Using qualified language names instead of language code

Omikhleia commented 1 year ago

Most of the code (and the manual also states it) assumes document.language is an ISO 639 language code (e.g. fr, en...). There are a number of cases where this is not sufficient for actual typography.

Hyphenation. E.g. Serbian is "sr", which currently has Cyrillic hyphenation patterns, but in written form the language is "digraphic", using the Cyrillic ("sr-Cyrl") or Latin ("sr-Latn") script. Likewise for Azeri, and a bunch of others.
Internationalization (fluent and friends)
- For the same reason as above, obviously
- But also because various regional use of a base language might have other habits. E.g. "es" and "pt" vs resp. "es-AR", "pt-BR", etc.
Number formatting #1630 (and, slightly related, #1248 - for cases when either latin digits or a different native script are used)
Smart typography.
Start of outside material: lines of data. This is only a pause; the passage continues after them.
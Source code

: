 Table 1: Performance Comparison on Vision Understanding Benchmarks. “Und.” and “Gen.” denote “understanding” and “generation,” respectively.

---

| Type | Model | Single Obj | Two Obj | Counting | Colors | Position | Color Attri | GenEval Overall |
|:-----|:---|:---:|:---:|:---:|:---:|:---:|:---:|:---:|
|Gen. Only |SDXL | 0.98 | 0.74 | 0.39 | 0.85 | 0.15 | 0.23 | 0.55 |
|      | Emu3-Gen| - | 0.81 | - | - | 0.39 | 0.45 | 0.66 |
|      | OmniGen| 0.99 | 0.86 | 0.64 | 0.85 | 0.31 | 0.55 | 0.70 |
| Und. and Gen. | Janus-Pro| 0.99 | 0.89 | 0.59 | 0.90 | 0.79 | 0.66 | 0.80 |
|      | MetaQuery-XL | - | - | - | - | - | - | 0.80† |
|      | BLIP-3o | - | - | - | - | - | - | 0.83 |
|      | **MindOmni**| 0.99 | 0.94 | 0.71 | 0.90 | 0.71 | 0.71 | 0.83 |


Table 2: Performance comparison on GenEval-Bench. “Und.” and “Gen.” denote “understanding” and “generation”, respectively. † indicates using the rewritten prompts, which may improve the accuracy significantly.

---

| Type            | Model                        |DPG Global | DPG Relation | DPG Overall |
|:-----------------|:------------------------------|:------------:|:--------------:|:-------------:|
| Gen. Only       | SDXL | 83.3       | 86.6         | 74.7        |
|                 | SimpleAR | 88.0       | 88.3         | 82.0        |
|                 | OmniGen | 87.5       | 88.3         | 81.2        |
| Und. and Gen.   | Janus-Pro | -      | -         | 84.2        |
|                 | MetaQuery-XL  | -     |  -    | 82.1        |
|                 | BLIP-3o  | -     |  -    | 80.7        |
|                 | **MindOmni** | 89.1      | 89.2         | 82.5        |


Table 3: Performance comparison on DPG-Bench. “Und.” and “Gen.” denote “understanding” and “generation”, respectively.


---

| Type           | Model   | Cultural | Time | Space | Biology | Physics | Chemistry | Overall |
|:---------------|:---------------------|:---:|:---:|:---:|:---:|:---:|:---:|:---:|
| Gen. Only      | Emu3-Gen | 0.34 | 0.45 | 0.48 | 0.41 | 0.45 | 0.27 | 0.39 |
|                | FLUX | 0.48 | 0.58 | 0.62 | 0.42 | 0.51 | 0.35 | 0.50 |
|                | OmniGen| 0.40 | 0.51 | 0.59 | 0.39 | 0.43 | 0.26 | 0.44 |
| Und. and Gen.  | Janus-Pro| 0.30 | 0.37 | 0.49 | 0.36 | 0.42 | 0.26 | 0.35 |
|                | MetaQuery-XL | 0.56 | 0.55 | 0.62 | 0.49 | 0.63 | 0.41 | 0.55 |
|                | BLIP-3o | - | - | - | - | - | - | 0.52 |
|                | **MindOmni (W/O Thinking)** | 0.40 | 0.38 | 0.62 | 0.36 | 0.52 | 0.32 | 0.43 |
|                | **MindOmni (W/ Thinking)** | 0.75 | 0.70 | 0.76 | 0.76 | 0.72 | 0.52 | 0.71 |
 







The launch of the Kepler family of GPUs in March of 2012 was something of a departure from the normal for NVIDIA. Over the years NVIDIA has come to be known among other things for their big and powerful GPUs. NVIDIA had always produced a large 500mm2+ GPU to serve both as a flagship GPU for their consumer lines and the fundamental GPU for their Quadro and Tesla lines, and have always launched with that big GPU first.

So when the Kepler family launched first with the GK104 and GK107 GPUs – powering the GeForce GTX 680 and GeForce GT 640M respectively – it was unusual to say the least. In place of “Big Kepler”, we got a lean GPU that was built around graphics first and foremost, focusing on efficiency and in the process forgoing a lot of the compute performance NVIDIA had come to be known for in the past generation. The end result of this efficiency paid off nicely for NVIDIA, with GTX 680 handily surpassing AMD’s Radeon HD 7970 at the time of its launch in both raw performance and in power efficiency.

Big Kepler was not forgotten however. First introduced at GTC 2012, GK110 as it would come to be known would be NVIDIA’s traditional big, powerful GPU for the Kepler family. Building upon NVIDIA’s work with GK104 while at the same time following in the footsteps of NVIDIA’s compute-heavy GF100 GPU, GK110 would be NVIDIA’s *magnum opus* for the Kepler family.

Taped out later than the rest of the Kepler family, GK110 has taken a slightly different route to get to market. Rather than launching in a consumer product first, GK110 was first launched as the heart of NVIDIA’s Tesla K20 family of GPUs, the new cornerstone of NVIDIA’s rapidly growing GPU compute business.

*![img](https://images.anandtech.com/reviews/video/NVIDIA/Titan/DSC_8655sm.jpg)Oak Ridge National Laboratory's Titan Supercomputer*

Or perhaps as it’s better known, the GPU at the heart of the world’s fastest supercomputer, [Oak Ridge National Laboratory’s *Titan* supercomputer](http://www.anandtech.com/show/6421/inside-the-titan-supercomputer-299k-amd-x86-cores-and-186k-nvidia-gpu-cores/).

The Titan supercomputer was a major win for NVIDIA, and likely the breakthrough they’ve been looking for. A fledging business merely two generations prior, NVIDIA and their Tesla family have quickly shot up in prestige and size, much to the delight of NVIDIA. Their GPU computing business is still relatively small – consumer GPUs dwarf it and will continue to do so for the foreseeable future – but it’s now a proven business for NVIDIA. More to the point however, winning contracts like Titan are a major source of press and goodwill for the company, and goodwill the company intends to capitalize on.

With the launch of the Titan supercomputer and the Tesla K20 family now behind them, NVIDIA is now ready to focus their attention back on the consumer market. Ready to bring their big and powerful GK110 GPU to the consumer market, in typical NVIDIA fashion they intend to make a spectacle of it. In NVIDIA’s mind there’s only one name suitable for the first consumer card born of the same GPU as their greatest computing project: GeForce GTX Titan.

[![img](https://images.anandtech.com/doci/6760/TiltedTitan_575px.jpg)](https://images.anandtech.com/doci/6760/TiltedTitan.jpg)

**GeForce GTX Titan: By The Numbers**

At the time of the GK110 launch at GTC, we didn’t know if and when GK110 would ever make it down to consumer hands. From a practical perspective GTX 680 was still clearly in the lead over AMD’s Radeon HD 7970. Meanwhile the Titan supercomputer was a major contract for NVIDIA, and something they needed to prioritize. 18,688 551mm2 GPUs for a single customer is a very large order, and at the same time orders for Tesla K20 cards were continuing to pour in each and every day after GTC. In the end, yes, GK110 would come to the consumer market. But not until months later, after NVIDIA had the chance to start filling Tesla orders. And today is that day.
E.g. see smartquotes.sile (a dependency of my markdown package): "fr-FR" and "fr-CH" would need being distinguished, but also "en-US" and "en-UK".
...

This also indirectly relates to #1367 and #1157.

Near duplicate of #1368.

alerque commented 1 year ago

Yes, all true. In fact I thought I had an issue for tracking this but I don't see it. I suppose this comment is what I was thinking of.

The next step is probably to figure out if changing document.language to a region qualified language identifier by default is going to be a breaking change.

Omikhleia commented 1 year ago

Breaking for the user? No, it shouldn't. I've been using "en-GB" and "fr-CA" for the fun, with just one clever but ugly hack to the existing code. The question now is how far are we ready to go for refactoring the internal logic of several things to avoid the really ugly hack... I can push a draft branch ~~by the week-end~~, annotated with comments, if you think that might help ascertaining the problem and finding a good solution.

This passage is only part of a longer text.